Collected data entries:
------------------------------------------------

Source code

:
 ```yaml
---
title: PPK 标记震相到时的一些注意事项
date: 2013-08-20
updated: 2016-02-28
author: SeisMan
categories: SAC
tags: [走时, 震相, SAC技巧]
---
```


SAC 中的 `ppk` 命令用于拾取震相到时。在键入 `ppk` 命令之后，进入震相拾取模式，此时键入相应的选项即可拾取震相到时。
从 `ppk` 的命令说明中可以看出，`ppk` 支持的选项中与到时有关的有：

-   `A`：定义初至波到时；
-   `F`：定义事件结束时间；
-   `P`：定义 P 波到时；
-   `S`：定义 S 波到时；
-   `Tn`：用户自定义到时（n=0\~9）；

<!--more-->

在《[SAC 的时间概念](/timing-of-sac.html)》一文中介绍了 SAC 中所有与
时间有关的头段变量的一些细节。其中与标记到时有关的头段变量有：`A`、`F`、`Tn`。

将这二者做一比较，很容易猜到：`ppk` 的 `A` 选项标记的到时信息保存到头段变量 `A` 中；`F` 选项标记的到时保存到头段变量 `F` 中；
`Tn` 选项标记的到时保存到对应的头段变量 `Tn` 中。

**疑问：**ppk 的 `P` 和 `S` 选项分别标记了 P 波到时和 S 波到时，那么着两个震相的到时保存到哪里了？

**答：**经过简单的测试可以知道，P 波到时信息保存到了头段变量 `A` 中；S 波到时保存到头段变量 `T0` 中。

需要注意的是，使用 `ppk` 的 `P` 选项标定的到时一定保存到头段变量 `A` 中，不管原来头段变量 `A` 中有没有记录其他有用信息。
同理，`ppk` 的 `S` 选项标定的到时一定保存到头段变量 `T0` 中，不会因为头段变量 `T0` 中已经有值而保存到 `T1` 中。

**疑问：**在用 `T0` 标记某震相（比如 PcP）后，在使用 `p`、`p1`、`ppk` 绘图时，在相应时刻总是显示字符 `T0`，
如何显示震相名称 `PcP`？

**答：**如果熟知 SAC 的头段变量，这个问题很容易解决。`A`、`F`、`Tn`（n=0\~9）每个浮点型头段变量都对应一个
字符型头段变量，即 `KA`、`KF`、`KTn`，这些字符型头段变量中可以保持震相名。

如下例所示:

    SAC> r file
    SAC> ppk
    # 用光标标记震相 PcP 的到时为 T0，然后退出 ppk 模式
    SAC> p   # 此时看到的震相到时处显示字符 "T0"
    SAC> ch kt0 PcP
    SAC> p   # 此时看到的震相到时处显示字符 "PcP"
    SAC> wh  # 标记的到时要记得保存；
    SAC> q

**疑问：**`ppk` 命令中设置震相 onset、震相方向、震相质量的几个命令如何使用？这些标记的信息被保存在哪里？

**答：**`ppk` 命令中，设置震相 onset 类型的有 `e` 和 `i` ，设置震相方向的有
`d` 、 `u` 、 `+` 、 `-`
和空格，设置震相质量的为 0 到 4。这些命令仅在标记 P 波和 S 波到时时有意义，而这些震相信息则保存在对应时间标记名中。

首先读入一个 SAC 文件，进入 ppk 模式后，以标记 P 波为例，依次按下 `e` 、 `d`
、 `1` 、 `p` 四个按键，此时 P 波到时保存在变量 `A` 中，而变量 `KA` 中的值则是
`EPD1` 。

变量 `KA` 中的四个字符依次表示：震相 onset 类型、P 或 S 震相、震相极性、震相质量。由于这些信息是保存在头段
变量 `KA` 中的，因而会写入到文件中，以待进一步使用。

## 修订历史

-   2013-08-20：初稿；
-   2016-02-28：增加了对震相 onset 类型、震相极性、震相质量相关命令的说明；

------------------------------------------------

**WHAT TO WORK ON:**
Whenever a line above includes "此时看到的震相到时处显示字符", copy it in full.

**OUTPUT OF THE EXERCISE:**
    SAC> p   # 此时看到的震相到时处显示字符 "T0"
    SAC> p   # 此时看到的震相到时处显示字符 "PcP"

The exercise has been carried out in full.